As illustrated in the previous two sub-sections, LP’ing can be very useful for helping you hedge into and out of positions, to reduce risk when you don’t have certainty on market direction. For most that are not full-time professional traders, isn’t this usually the case? In reality, this is true even for professional traders, of whom many are correct on market direction only 55% of the time.
So although many of us are bullish on crypto and various assets, we don’t know if that inevitable breakout will happen in 1 month, 1 year, or 5 years. If it’s a longer period and we hold these assets in our wallets, we’d be missing out on a whole lot of potential interest that we could’ve earned if we participated in yield farming at a protocol like Alpaca!
That’s why you can also see LP’ing as a hedge against market timing! Even in the unfavorable scenario, if the breakout happens in a short time and you have some impermanent loss, the yields you earn can still make up for that!
Let’s examine the above circumstances in more detail. Traditionally, when you’re investing in a market, you would take the following actions:
If you’re bullish on a market or asset, you can buy it aka take a long position.
If you’re bearish on a market or asset, you can sell it aka take a short position.
But what if you’re uncertain? Should you just sit out with cash in the bank that’s earning close to 0 interest?
Or what if you think the market is in a period of rest?

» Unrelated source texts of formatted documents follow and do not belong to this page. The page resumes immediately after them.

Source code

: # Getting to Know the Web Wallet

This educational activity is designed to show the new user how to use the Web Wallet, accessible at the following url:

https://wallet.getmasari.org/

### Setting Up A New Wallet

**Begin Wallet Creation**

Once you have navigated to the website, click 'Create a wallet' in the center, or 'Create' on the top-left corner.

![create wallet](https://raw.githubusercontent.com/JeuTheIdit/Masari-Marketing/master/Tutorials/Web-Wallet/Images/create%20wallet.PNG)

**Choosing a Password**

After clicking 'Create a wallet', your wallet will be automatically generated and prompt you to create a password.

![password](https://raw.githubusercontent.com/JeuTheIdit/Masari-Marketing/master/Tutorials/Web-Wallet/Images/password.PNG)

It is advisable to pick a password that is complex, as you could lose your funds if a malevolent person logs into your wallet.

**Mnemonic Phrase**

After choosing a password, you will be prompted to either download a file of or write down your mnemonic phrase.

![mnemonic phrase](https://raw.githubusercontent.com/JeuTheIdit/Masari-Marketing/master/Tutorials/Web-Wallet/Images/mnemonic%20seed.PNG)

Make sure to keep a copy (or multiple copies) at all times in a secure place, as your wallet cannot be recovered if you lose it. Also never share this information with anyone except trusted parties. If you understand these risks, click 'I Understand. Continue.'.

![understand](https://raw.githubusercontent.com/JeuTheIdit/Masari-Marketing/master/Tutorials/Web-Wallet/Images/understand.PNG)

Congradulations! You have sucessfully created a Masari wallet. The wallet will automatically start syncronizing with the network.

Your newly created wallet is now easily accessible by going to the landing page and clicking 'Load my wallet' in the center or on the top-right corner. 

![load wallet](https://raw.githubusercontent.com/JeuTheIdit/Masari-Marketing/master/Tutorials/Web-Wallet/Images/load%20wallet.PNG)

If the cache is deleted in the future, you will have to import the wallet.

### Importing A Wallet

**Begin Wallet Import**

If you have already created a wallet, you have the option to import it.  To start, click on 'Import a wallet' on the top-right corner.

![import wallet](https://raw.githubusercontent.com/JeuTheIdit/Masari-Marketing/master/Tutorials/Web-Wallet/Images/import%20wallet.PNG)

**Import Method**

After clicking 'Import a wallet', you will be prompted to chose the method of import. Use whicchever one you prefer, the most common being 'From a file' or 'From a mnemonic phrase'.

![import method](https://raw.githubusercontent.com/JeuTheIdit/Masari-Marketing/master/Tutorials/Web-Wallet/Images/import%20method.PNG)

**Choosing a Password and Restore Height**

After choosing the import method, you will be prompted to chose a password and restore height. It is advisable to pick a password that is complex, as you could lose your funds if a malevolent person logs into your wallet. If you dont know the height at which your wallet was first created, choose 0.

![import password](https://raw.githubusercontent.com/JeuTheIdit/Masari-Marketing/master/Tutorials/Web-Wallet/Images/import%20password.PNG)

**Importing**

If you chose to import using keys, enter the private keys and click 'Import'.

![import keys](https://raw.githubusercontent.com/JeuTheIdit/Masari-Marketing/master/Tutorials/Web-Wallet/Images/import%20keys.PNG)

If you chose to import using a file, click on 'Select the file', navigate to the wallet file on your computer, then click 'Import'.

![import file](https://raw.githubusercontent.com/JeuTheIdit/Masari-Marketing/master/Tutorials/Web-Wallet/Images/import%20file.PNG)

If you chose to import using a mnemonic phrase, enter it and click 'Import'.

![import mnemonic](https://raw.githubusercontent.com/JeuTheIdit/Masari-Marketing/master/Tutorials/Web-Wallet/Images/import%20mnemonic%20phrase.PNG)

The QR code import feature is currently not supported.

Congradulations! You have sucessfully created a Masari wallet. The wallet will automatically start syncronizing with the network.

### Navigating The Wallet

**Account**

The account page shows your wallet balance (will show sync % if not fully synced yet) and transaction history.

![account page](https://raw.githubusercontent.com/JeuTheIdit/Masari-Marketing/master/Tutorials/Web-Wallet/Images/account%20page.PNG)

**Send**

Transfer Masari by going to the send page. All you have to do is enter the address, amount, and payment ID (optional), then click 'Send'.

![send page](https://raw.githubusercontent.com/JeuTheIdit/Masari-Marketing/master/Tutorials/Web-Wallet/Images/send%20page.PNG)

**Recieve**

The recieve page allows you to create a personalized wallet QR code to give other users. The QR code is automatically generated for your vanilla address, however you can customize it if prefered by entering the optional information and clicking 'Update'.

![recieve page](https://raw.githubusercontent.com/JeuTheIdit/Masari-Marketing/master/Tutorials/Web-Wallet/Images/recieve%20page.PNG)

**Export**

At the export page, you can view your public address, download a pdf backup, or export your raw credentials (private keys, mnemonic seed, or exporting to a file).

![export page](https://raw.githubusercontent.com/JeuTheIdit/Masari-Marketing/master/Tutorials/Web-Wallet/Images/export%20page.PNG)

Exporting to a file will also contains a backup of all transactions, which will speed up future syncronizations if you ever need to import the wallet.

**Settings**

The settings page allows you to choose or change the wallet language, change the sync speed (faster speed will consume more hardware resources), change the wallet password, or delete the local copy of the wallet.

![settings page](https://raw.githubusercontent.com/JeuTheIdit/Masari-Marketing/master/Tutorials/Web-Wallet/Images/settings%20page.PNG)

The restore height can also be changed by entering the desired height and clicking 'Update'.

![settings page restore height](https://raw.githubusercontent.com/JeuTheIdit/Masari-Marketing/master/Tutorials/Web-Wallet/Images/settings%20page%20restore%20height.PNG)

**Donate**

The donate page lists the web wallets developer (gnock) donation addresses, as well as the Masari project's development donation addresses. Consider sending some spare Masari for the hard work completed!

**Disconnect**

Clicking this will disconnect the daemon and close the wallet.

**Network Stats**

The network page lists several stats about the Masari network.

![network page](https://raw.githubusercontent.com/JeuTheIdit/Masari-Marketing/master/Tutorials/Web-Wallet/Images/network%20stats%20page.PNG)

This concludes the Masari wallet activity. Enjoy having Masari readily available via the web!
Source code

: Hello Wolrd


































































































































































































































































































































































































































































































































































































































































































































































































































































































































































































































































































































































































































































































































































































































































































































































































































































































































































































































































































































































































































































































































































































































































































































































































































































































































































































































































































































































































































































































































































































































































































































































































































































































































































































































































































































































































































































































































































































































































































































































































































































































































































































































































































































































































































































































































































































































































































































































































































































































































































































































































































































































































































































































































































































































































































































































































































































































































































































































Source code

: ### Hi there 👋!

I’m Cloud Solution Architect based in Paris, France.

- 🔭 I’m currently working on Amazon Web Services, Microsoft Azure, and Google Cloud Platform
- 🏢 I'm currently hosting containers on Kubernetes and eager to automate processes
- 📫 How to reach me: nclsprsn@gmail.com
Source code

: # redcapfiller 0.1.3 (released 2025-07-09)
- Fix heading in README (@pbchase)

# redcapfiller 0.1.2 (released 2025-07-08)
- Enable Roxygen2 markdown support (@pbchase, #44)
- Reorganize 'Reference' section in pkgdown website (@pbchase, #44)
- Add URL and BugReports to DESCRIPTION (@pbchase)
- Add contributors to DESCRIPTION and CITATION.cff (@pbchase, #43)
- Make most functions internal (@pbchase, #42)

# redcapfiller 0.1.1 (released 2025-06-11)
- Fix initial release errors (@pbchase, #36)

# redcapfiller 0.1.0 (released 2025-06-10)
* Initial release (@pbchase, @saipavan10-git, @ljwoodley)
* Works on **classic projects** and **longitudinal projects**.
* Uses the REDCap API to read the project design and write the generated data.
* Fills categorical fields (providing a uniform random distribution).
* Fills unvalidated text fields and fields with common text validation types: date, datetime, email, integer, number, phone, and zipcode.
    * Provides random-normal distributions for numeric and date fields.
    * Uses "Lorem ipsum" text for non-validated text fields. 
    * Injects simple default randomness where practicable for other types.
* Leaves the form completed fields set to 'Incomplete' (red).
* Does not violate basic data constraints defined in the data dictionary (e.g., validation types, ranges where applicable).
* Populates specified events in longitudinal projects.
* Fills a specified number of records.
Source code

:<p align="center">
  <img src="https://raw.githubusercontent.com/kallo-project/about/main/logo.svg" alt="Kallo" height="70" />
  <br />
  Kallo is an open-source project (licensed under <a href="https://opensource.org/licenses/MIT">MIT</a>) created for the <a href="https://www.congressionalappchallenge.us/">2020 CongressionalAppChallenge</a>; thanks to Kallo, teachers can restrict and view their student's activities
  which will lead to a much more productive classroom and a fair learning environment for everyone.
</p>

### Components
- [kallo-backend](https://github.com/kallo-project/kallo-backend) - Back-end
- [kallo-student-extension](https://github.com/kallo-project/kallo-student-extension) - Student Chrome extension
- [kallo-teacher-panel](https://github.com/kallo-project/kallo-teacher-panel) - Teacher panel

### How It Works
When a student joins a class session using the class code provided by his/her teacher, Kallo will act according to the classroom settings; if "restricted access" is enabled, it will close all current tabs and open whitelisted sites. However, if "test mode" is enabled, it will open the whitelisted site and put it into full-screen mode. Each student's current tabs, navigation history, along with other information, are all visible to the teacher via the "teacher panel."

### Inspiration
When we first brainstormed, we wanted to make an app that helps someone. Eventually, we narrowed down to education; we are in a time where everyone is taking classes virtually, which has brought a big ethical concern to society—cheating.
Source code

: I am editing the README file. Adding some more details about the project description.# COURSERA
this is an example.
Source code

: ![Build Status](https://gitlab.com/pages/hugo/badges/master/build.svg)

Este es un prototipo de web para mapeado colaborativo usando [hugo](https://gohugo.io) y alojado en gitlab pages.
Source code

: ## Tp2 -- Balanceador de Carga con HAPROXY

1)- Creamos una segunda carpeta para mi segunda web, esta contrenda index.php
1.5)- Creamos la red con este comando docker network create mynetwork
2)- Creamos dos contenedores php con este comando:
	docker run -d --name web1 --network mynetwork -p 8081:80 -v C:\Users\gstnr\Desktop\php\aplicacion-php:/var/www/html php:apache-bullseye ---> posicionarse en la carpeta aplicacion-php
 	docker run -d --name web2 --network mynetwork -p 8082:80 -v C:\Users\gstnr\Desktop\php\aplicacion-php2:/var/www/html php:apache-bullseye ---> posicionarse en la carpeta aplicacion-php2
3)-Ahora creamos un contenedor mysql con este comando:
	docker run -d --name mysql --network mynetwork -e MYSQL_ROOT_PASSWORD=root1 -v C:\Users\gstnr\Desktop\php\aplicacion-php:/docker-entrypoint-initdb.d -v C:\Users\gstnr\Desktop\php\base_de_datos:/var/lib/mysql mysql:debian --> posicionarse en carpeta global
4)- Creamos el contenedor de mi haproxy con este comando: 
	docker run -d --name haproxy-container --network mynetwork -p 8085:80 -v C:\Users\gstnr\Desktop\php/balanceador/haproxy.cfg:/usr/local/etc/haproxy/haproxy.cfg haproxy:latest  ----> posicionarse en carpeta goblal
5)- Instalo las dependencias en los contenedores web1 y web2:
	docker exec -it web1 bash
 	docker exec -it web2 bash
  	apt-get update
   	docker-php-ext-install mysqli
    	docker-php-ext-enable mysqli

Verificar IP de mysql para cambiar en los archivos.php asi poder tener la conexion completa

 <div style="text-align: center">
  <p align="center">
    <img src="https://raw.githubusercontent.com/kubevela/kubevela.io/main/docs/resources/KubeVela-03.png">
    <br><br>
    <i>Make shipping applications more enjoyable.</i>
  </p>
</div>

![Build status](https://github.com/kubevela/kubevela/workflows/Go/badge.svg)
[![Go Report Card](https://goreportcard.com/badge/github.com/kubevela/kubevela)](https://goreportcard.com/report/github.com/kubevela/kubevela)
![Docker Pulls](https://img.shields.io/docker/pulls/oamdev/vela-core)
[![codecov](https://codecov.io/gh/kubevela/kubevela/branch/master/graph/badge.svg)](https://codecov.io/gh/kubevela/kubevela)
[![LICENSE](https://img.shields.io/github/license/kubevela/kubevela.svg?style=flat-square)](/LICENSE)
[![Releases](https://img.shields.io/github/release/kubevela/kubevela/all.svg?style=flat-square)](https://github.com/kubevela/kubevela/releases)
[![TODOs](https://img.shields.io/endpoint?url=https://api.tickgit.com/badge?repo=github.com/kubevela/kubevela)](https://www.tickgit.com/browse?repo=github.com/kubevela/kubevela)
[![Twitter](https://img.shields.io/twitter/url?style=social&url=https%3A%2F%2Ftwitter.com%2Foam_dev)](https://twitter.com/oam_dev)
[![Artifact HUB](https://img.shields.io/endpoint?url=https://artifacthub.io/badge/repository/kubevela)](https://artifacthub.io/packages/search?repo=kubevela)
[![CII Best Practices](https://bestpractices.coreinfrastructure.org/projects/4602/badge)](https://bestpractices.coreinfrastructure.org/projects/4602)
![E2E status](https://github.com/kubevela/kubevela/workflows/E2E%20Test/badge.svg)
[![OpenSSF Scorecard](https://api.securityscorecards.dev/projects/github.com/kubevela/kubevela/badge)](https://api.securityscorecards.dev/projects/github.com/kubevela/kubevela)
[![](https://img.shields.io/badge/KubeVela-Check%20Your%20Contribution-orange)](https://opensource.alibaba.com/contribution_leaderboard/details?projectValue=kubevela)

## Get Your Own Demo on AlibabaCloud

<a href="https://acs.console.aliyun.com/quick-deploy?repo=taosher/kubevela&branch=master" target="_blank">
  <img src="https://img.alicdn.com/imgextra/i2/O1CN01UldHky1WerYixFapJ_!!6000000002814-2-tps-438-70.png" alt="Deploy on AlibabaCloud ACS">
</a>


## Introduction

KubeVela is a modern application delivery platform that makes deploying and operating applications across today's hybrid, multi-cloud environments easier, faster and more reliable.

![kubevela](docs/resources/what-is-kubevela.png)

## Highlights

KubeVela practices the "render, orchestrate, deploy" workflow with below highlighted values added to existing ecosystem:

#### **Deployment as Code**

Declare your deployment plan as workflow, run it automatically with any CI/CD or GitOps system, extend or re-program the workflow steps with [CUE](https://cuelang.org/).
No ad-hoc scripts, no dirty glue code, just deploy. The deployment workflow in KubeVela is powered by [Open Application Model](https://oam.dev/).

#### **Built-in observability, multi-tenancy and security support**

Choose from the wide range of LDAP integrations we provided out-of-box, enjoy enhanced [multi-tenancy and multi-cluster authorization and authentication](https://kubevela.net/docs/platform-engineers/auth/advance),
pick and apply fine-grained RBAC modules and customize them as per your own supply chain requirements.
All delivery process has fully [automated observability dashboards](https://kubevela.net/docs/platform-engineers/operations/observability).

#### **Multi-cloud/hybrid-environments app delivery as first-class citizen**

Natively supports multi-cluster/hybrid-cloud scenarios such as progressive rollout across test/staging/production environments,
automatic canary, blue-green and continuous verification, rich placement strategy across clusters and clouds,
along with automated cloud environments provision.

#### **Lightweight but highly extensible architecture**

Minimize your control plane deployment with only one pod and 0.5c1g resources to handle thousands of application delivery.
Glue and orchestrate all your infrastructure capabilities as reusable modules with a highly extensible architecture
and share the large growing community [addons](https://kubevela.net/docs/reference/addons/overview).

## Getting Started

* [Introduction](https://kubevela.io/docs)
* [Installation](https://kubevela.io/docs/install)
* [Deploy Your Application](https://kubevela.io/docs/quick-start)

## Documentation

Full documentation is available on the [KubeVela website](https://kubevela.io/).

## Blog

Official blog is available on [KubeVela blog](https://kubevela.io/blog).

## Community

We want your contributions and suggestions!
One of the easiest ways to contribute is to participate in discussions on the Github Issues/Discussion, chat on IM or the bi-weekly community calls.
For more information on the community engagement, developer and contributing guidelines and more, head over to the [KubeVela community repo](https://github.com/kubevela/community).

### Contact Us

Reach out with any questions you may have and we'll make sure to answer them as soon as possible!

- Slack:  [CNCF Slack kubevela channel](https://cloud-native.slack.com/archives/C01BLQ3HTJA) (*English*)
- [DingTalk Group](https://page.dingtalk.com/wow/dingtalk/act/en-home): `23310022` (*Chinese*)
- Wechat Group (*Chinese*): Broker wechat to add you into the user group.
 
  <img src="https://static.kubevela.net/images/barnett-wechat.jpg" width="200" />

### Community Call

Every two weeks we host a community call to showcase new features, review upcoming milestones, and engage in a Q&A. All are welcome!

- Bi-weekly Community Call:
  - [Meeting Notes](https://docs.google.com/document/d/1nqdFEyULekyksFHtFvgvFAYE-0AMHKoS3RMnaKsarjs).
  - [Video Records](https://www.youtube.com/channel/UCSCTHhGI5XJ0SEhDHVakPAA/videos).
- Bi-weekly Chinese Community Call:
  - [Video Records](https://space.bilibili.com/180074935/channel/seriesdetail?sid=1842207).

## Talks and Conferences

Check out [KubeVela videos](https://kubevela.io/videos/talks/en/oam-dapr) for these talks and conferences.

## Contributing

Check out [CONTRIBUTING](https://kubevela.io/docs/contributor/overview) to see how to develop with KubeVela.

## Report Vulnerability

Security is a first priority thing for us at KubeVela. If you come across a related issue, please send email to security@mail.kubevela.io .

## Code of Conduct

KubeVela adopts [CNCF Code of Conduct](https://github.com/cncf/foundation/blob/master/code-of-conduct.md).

That it needs to consolidate for a while before a major up or down movement can occur, as often is the case in markets after periods of high volatility. After all, anyone who has traded for a while knows that markets can consolidate for long periods of time.
In a scenario of consolidation or uncertainty, a good investment strategy is deploying assets into an LP position. An LP position earns yields even if prices don’t move. Due to the DCA effect when an asset’s price goes up or down, you also have a hedge to the asset in both directions.
In this case, one example of a strategy you could use is simple LP’ing, such as opening an auto-compounding LP position without leverage. If you wanted to earn greater yields, you could use leverage and open a 2x position, borrowing a crypto asset at neutral, or take greater leverage on a long or short position with an asset of your choice. You could even open a hedged neutral position if you wanted extra risk mitigation, which would be easier to manage if asset prices didn’t move much.
The point is that almost any LP strategy will be profitable in a sideways market, much more profitable than a standard long or short due to earning yields, and you could further customize the type of strategy based on your risk tolerance and desired APYs using Alpaca. So whatever you decide to do, just know that as soon as you step onto the farm, you can be sure it’ll be all green as far as your eyes can see.
We hope this article shed some light on the topic of Impermanent Loss and how if you look at it through the lens of dollar cost averaging/hedging, it could turn into a tool that works in your favor, rather than something to be feared.